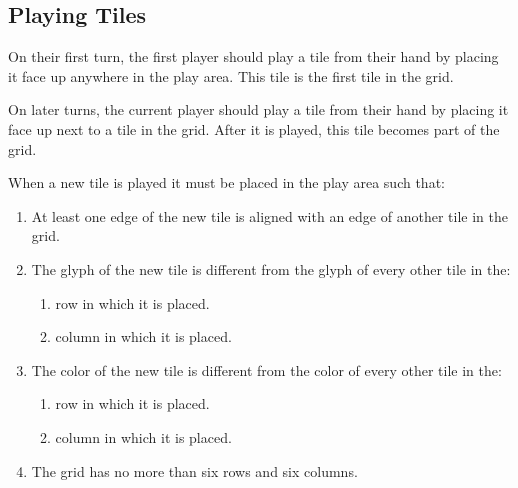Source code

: \documentclass[a4paper, 10pt, notumble]{leaflet}
\begin{document}
\subsection{Playing Tiles}
On their first turn, the first player should play a tile from their hand by placing it face up anywhere in the play area. This tile is the first tile in the grid.

On later turns, the current player should play a tile from their hand by placing it face up next to a tile in the grid. After it is played, this tile becomes part of the grid.

When a new tile is played it must be placed in the play area such that:
\begin{enumerate}
  \item At least one edge of the new tile is aligned with an edge of another tile in the grid.
  \item The glyph of the new tile is different from the glyph of every other tile in the:
  \begin{enumerate}
  	\item row in which it is placed.
    	\item column in which it is placed.
  \end{enumerate}
  \item The color of the new tile is different from the color of every other tile in the:
  \begin{enumerate}
  	\item row in which it is placed.
    \item column in which it is placed.
  \end{enumerate}
  \item The grid has no more than six rows and six columns.
\end{enumerate}

\newpage
\end{document}
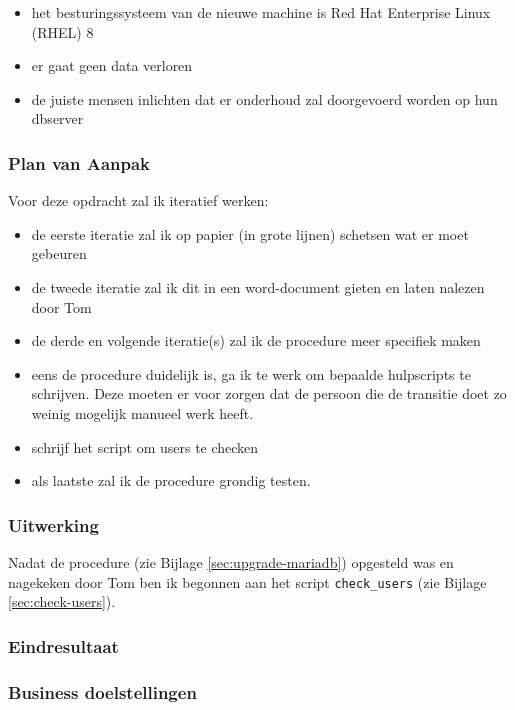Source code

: \begin{itemize}
    \item het besturingssysteem van de nieuwe machine is Red Hat Enterprise Linux (RHEL) 8
    \item er gaat geen data verloren
    \item de juiste mensen inlichten dat er onderhoud zal doorgevoerd worden op hun dbserver
\end{itemize}

\subsubsection{Plan van Aanpak}

Voor deze opdracht zal ik iteratief werken:

\begin{itemize}
    \item de eerste iteratie zal ik op papier (in grote lijnen) schetsen wat er moet gebeuren
    \item de tweede iteratie zal ik dit in een word-document gieten en laten nalezen door Tom
    \item de derde en volgende iteratie(s) zal ik de procedure meer specifiek maken
    \item eens de procedure duidelijk is, ga ik te werk om bepaalde hulpscripts te schrijven. Deze moeten er voor zorgen dat de persoon die de transitie doet zo weinig mogelijk manueel werk heeft.
    \item schrijf het script om users te checken
    \item als laatste zal ik de procedure grondig testen.
\end{itemize}

\subsubsection{Uitwerking}

Nadat de procedure (zie Bijlage \ref{sec:upgrade-mariadb}) opgesteld was en nagekeken door Tom ben ik begonnen aan het script \verb*|check_users| (zie Bijlage \ref{sec:check-users}).

\subsubsection{Eindresultaat}
\subsubsection{Business doelstellingen}
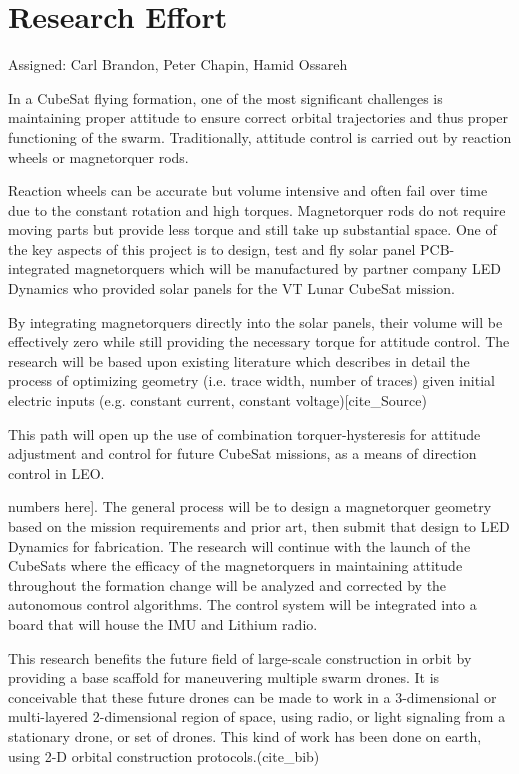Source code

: \section{Research Effort}
Assigned: Carl Brandon, Peter Chapin, Hamid Ossareh

In a CubeSat flying formation, one of the most significant challenges
is maintaining proper attitude to ensure correct orbital trajectories
and thus proper functioning of the swarm. Traditionally, attitude
control is carried out by reaction wheels or magnetorquer
rods.

Reaction wheels can be accurate but volume intensive and often
fail over time due to the constant rotation and high
torques. Magnetorquer rods do not require moving parts but provide
less torque and still take up substantial space. One of the key
aspects of this project is to design, test and fly solar panel
PCB-integrated magnetorquers which will be manufactured by partner
company LED Dynamics who provided solar panels for the VT Lunar
CubeSat mission.

By integrating magnetorquers directly into the solar
panels, their volume will be effectively zero while still providing
the necessary torque for attitude control. The research will be based
upon existing literature which describes in detail the process of
optimizing geometry (i.e. trace width, number of traces) given initial
electric inputs (e.g. constant current, constant voltage)[cite_Source)

This path will open up the use of combination torquer-hysteresis for attitude adjustment and control for future CubeSat missions, as a means of direction control in LEO.

  numbers here]. The general process will be to design a magnetorquer geometry based on the mission requirements and prior art, then submit that design to LED Dynamics for fabrication. The research will continue with the launch of the CubeSats where the efficacy of the magnetorquers in maintaining attitude throughout the formation change will be analyzed and corrected by the autonomous control algorithms. The control system will be integrated into a board that will house the IMU and Lithium radio.

This research benefits the future field of large-scale construction in orbit by providing a base scaffold for maneuvering multiple swarm drones. It is conceivable that these  future drones can be made to work in a 3-dimensional or multi-layered 2-dimensional region of space, using radio, or light signaling from a stationary drone, or set of drones. This kind of work has been done on earth, using 2-D orbital construction protocols.(cite_bib)

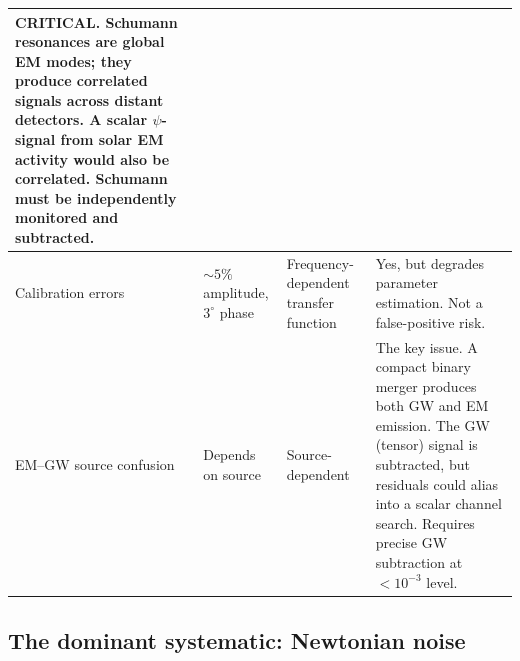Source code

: \documentclass[11pt]{article}
\theoremstyle{definition}
\theoremstyle{remark}
\begin{document}
\begin{longtable}{@{}p{3.5cm}p{2.5cm}p{2cm}p{5cm}@{}}
  \textbf{CRITICAL}. Schumann resonances are global EM modes;
  they produce correlated signals across distant detectors. A scalar
  $\psi$-signal from solar EM activity would also be correlated.
  Schumann must be independently monitored and subtracted.
  \\
\midrule
Calibration errors &
  $\sim 5\%$ amplitude, $3^\circ$ phase &
  Frequency-dependent transfer function &
  Yes, but degrades parameter estimation. Not a false-positive risk.
  \\
\midrule
EM--GW source confusion &
  Depends on source &
  Source-dependent &
  The key issue. A compact binary merger produces both GW and EM
  emission. The GW (tensor) signal is subtracted, but residuals could
  alias into a scalar channel search. Requires precise GW subtraction
  at $<10^{-3}$ level.
  \\
\bottomrule
\end{longtable}

\subsection{The dominant systematic: Newtonian noise}
\end{document}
______
**ASSIGNMENT:** Go line by line through the records and copy those that contain the word "radio".

**ANSWER TO THIS PROBLEM:**
  numbers here]. The general process will be to design a magnetorquer geometry based on the mission requirements and prior art, then submit that design to LED Dynamics for fabrication. The research will continue with the launch of the CubeSats where the efficacy of the magnetorquers in maintaining attitude throughout the formation change will be analyzed and corrected by the autonomous control algorithms. The control system will be integrated into a board that will house the IMU and Lithium radio.
This research benefits the future field of large-scale construction in orbit by providing a base scaffold for maneuvering multiple swarm drones. It is conceivable that these  future drones can be made to work in a 3-dimensional or multi-layered 2-dimensional region of space, using radio, or light signaling from a stationary drone, or set of drones. This kind of work has been done on earth, using 2-D orbital construction protocols.(cite_bib)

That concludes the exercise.